2. GET HELP. If you can get your mom or sister or aunt or that nice lady in the grocery store or seriously anyone helpful to come and stay with you for a few weeks or longer after the baby is born, DO IT. If friends or neighbors offer to help, take them up on it. If you need to pay someone to come clean your house for you to feel sane, it's worth it. Outsource absolutely everything you can aside from caring for the baby. Let other people take care of YOU so that your energy is freed up for caring for the baby. If someone can come stay with you, let them cook and bring you food and snacks and water to your nursing station. Let them do the laundry and the dishes. And don't feel guilty about it!

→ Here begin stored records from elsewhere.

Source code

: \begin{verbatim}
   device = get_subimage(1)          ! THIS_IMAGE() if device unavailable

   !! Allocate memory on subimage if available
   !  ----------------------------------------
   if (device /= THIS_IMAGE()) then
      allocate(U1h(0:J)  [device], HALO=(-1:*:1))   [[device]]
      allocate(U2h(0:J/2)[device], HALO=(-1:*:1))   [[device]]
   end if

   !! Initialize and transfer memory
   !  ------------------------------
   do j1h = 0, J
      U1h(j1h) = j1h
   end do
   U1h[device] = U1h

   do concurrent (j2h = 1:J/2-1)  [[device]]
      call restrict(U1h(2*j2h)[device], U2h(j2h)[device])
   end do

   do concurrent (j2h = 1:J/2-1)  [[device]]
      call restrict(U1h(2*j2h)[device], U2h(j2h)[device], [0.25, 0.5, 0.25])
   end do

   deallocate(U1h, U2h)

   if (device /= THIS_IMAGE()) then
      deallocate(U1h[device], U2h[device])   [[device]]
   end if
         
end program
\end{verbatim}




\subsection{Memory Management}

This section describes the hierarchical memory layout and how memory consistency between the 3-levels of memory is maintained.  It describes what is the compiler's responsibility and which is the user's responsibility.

3. Get what YOU need. What one thing that you're not doing or getting would make your life immeasurably better? Figure it out and make sure you do or get it. Find a way. Negotiate with the other adult caregivers in your baby's life to make it happen, whether it's more sleep or time alone, or time to work out. A little can go a long way. Even an hour at the gym, or coffee shop with your book can fill your cup enough to get through a few more days.
4. Change your Mommy Mantras. Recognize that you are creating your experience with your thoughts. At 3 am when you're awoken from a deep sleep by a jarring cry, and you find yourself pacing the dark halls of your house, humming and patting, you probably automatically start thinking, "This sucks. I hate this. I am so tired. I don't want to do this. I can't do this another night!" You might find yourself resenting your partner, who didn't even stir when the baby cried: "It's unfair that he's still sleeping and I'm going to let him have it in the morning!" You might even start preparing your speech about all the things that are overwhelming you. None of these thoughts are helpful! And you DO have the power to turn them off. If you find yourself repeating these negative things over and over in your head, stop. Find something positive to replace them. Like sometimes I like to sing You Are My Sunshine because it makes me feel more loving towards the baby - "you'll never know, dear, how much I love you!"
5. Think of your future self. This is another great way to stop yourself from repeating negative mommy mantras over and over, but it deserves its own point. Imagine yourself 5 or 10 years from now, looking back at your cherished baby's infancy. You're gonna miss this. You're going to look back and think fondly of the sweet snuggles and the way your baby felt sleeping in your arms in the small hours of the night when it's just you and her in the quiet house. Also, you most likely won't remember much of the frustrations or struggles - or at least they won't seem so significant.
6. Don't pay so much attention. If you are keeping track, you're going to get frustrated. I can all but guarantee it! For example, don't count the number of times you're nursing or for how long, especially at night! It doesn't matter. Don't watch the clock. In fact, if you have a clock near your bed or nursing station, get rid of it! When you're keeping time and counting, you'll start to get overwhelmed and think negative thoughts. So just don't pay attention. I have barely a clue how many times I'm nursing these days because I really don't pay attention and I'm definitely more relaxed than when I was looking at the clock and thinking "she JUST nursed for 45 minutes and now she wants to nurse AGAIN and it's the FIFTH time today and it's only NOON!".
7. This too shall pass. I said it in the last post, but I'm repeating it here. If you don't like something about how your baby is behaving, just wait a couple weeks and it will change! This is really true during the first year! If your baby is fussing all the time, in a couple weeks she will probably be different. Yes you will invest a LOT in the beginning, but we're talking a few years of intense parenting: such a short season of your life.
You're not going to love every minute of breastfeeding (or parenting). These are some things I use to get through those rough moments.
What do YOU do in those moments when you are feeling overwhelmed?